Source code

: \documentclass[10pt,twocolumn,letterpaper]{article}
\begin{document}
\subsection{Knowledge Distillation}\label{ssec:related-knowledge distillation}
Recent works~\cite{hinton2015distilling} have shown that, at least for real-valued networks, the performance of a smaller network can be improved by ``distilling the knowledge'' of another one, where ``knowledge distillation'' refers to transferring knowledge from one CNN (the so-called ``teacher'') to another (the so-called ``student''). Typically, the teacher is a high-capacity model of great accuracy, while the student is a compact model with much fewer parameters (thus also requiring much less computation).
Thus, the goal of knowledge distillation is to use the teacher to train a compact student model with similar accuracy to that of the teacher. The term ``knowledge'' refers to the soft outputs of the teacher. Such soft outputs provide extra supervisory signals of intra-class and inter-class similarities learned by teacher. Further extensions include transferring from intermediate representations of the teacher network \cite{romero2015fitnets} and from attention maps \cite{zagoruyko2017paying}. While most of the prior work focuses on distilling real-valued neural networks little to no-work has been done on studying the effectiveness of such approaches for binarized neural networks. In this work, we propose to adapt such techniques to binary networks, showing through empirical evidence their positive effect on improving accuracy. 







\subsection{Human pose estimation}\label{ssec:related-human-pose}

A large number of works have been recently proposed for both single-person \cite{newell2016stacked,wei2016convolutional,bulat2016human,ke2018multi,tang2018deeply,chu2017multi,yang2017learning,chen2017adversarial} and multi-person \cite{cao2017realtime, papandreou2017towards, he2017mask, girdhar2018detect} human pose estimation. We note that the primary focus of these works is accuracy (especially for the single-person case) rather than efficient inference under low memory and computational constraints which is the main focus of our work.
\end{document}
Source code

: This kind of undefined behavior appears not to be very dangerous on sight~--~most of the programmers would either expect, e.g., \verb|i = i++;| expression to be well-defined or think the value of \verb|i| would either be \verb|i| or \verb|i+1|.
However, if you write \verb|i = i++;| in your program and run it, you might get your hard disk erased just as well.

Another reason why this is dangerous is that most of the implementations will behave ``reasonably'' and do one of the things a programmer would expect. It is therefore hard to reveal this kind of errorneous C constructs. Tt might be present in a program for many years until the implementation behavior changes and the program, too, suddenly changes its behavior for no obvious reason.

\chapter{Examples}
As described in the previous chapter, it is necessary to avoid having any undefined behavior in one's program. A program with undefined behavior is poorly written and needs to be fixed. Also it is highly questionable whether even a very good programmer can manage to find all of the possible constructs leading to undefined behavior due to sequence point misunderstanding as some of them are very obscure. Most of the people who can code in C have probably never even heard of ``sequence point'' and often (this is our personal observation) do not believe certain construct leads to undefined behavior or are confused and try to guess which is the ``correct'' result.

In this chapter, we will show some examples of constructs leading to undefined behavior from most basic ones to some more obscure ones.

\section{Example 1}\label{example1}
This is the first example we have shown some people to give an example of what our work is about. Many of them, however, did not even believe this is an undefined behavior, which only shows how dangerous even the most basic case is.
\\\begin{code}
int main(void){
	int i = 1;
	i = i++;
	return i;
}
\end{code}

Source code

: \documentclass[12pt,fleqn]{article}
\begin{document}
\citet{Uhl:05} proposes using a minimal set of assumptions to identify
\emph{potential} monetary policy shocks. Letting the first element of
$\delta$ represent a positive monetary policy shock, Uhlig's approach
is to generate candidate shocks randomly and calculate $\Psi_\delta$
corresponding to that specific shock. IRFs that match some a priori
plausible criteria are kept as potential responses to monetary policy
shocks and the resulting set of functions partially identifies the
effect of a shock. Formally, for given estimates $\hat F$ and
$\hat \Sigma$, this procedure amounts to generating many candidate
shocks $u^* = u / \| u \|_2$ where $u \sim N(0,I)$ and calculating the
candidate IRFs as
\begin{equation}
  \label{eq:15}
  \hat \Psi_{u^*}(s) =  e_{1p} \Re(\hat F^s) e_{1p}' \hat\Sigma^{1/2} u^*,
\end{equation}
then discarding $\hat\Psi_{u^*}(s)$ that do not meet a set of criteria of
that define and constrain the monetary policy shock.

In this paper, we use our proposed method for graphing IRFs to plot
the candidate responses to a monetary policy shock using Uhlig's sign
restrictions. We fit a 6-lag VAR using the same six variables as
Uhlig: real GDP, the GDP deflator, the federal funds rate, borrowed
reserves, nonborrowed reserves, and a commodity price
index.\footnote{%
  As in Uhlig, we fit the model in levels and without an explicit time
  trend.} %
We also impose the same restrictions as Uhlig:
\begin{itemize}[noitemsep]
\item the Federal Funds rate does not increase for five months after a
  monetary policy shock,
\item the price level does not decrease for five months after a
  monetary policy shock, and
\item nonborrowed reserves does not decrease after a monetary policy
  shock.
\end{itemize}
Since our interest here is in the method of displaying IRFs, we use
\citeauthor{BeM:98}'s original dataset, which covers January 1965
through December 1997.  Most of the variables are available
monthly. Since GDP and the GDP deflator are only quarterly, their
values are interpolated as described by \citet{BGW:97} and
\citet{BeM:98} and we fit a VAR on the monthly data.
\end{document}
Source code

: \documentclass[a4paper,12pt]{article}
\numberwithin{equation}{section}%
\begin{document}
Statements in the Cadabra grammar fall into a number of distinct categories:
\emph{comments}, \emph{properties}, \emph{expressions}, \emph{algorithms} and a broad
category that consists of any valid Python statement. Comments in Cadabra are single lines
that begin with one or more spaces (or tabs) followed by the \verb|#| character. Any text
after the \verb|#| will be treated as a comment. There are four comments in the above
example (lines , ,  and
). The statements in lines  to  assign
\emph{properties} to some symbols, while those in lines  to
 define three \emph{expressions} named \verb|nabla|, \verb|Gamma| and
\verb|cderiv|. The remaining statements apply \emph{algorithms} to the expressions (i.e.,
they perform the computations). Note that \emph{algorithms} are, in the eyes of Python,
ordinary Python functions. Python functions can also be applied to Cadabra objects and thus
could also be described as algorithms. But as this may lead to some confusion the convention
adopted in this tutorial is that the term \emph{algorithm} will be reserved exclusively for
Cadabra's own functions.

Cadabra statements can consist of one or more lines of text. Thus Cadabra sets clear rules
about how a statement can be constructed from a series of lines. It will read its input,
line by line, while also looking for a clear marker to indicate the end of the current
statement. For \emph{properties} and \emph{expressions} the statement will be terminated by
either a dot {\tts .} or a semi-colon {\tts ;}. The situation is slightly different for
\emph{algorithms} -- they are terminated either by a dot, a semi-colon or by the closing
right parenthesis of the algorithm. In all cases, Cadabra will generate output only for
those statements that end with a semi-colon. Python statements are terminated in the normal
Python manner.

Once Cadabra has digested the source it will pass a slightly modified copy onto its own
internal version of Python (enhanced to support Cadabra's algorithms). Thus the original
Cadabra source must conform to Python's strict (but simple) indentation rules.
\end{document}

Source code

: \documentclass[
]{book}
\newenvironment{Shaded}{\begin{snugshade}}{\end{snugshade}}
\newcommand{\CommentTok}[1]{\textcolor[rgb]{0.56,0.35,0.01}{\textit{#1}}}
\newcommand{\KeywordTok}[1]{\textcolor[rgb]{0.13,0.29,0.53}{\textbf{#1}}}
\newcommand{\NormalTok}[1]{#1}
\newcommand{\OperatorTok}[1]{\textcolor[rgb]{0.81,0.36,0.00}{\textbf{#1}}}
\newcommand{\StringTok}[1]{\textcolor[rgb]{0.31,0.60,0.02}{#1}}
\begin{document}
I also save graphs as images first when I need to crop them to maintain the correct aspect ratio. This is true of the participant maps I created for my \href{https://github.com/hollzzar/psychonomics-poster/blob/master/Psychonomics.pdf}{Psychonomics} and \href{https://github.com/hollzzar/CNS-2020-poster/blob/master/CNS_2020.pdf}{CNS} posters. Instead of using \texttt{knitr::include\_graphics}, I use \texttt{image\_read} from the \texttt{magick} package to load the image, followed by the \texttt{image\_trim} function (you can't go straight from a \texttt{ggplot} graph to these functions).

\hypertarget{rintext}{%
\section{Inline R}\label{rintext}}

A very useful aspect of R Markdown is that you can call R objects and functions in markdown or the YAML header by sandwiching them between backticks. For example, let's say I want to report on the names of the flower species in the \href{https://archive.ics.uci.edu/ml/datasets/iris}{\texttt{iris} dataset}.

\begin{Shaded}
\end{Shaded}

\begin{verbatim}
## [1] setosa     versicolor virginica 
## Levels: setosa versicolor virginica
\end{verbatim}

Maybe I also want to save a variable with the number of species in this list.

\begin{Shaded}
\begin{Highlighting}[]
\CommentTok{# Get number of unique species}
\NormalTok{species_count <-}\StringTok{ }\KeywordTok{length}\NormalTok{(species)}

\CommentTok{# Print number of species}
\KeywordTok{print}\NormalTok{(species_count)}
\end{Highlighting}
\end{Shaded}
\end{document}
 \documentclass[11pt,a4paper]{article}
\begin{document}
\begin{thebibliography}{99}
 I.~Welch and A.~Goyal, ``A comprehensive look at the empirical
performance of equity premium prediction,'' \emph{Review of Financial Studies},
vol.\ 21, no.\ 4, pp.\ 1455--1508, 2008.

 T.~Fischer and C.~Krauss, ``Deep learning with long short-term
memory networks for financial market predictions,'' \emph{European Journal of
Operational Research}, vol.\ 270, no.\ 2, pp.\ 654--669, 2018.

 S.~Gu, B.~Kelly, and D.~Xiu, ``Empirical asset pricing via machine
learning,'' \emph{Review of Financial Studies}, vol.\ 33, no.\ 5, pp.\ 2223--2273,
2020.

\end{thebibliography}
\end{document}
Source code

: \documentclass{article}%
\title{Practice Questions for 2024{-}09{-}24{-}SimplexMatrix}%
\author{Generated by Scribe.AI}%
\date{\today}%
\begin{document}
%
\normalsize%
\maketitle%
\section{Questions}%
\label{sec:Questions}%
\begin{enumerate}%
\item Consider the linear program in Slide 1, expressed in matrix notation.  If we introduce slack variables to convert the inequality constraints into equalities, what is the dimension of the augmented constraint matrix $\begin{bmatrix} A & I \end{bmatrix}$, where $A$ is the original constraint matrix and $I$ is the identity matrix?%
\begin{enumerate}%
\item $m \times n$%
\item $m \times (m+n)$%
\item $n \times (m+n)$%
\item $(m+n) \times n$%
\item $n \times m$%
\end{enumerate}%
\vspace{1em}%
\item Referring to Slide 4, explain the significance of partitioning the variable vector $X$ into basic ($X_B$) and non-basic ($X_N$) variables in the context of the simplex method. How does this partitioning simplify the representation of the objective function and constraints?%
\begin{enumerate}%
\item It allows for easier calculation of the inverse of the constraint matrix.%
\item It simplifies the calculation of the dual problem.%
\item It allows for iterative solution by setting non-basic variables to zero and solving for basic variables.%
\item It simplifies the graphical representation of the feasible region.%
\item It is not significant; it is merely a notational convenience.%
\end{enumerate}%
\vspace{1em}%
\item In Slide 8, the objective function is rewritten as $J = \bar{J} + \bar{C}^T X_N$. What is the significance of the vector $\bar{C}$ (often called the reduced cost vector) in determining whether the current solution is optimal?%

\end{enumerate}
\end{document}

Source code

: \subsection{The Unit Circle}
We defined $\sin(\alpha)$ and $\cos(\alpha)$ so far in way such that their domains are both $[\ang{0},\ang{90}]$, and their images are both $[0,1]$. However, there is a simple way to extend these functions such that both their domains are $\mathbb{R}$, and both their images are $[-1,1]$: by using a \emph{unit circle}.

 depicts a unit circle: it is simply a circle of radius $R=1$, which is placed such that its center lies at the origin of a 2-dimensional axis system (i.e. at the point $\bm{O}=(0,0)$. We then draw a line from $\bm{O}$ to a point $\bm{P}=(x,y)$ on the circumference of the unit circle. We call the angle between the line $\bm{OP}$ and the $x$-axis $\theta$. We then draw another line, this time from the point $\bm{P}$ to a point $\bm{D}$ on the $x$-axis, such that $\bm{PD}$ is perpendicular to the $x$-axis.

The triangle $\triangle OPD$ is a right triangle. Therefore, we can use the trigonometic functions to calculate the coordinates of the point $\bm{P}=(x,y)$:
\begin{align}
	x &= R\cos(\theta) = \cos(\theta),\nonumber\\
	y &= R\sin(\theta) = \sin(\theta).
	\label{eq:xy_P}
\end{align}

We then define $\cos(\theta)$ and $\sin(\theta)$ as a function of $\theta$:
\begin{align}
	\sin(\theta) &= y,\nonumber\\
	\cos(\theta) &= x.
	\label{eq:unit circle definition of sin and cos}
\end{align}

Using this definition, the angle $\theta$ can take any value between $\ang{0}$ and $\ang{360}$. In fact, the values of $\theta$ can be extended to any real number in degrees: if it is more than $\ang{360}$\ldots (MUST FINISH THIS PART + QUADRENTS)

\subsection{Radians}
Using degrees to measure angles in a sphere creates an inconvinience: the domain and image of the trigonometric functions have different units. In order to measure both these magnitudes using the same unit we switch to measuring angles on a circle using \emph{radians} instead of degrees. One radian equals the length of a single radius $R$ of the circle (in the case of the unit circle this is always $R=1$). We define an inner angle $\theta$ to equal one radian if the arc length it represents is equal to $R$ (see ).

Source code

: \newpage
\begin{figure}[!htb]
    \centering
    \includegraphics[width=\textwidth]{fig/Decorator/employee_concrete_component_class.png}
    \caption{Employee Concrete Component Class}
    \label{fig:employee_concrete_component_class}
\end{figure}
= = = = = = =
● **Task details**: The task calls for all lines in the entries that hold "newcommand".

● **Answer for the task**:
\newcommand{\CommentTok}[1]{\textcolor[rgb]{0.56,0.35,0.01}{\textit{#1}}}
\newcommand{\KeywordTok}[1]{\textcolor[rgb]{0.13,0.29,0.53}{\textbf{#1}}}
\newcommand{\NormalTok}[1]{#1}
\newcommand{\OperatorTok}[1]{\textcolor[rgb]{0.81,0.36,0.00}{\textbf{#1}}}
\newcommand{\StringTok}[1]{\textcolor[rgb]{0.31,0.60,0.02}{#1}}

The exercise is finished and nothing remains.